Just a couple of hours from Paris by car, on a perfectly flat expanse of land in the Touraine, a complex of farm buildings like many others throughout France sits by the side of a quiet country lane. Someone in a passing car might hear a dog barking or a man shouting “Yvette, Bon Dieu!” (the phrase that gives this film its name), but otherwise no one would suspect what was going on beyond the barrier formed by the buildings.
Farming. But not just any farming, not the kind of industrialized farming that takes place all over France today, but farming as it has been practiced by smallholders since time immemorial. This slice of a vanishing lifestyle will certainly fascinate the French, who still have a deep-rooted attachment to their terroir and a sentimental affection for les paysans.
The center of it all – and of this documentary by Sylvestre Chatenay – is Yvette. For an hour and a half we watch as Yvette milks the cows and goats, skins the rabbits, feeds the pigs, births a goat, makes sausages, crushes wine grapes by stomping on them and much, much more. And all the while, she is also taking care of her 100-year-old mother, who is perfectly compos mentis, with a sparkle of wit and intelligence in her eyes, but is confined to a wheelchair. In one scene, Yvette wheels her out to the cherry orchard and has her picking fruit. In another touching scene, the mayor and some friends and neighbors gather in a shed to fete the mother’s 100th birthday (it seems indescribably sad that they use plastic cups for the champagne on such an auspicious occasion).
Amazingly, although Yvette is no spring chicken herself (she was 62 when the film was made), she never looks tired (although I felt exhausted just watching her) and never complains. She always seems good-natured, accepting and pragmatic (asked how she manages, she just says, “C’est le travail”) and only rarely lets emotion show through. Yvette’s mother dies sometime after the birthday celebration, but Yvette has no time to mourn. She goes right back to work – the animals have to be fed and milked, etc. – but one day the filmmaker catches her crying. “She left us too soon,” she says.
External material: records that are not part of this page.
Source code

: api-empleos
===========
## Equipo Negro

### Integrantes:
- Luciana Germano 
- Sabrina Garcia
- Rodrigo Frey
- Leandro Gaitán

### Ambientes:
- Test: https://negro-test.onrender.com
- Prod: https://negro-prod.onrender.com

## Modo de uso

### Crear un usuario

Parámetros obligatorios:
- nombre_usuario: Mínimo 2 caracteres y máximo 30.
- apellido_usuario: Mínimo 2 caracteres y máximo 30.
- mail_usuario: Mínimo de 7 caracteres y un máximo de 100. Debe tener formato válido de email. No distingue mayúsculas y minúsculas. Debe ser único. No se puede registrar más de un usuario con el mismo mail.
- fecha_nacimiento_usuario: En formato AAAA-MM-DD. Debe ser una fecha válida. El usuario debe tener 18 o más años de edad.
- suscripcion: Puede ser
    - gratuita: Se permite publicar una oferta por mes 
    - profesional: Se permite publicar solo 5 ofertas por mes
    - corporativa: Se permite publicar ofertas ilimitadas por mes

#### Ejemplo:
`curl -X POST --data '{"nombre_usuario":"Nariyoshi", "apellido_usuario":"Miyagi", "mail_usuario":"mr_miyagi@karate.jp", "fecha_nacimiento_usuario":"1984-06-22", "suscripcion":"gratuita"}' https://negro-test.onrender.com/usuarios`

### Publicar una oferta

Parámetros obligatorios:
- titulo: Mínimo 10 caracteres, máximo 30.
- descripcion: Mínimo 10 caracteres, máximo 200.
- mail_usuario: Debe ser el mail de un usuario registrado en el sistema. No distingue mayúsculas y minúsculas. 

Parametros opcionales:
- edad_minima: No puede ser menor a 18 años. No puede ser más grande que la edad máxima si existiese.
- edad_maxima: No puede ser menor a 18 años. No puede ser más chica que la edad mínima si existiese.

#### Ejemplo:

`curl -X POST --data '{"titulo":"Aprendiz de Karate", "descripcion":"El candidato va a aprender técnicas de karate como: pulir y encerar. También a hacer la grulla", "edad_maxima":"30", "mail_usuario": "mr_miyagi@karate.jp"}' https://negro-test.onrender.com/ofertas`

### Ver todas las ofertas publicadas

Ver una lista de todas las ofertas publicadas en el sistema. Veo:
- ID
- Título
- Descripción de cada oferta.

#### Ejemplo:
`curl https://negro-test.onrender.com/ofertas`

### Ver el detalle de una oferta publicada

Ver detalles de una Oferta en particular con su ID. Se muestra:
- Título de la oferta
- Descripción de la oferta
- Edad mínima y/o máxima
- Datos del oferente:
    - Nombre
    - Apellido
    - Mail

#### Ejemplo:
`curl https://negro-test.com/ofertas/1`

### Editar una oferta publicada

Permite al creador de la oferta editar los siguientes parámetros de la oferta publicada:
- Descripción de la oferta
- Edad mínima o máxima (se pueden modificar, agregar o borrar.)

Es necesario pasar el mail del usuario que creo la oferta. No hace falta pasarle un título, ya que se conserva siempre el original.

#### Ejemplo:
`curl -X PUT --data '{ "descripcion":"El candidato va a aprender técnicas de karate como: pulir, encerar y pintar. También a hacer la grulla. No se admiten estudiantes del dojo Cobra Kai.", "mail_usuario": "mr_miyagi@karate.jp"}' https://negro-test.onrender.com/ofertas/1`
When asked if she would rather have done something else with her life, she says, “What? Work in a factory?” She and her two brothers, who work with her on the farm but are given less attention in the documentary, never married. When asked about this, Yvette changes the subject. Her affection seems reserved for the farm’s cats and dogs, even though they have their work to do as well (respectively, catching mice and herding animals).
Chatenay, the filmmaker, keeps a low profile throughout the film. Although we occasionally hear him asking Yvette and her brothers questions, we never see him. Sometimes we wish his questions were more probing, because we want to understand the motivations of these people, but it would seem that a certain discretion and reticence on both sides prevented the kind of psychological revelation we have come to expect from documentaries.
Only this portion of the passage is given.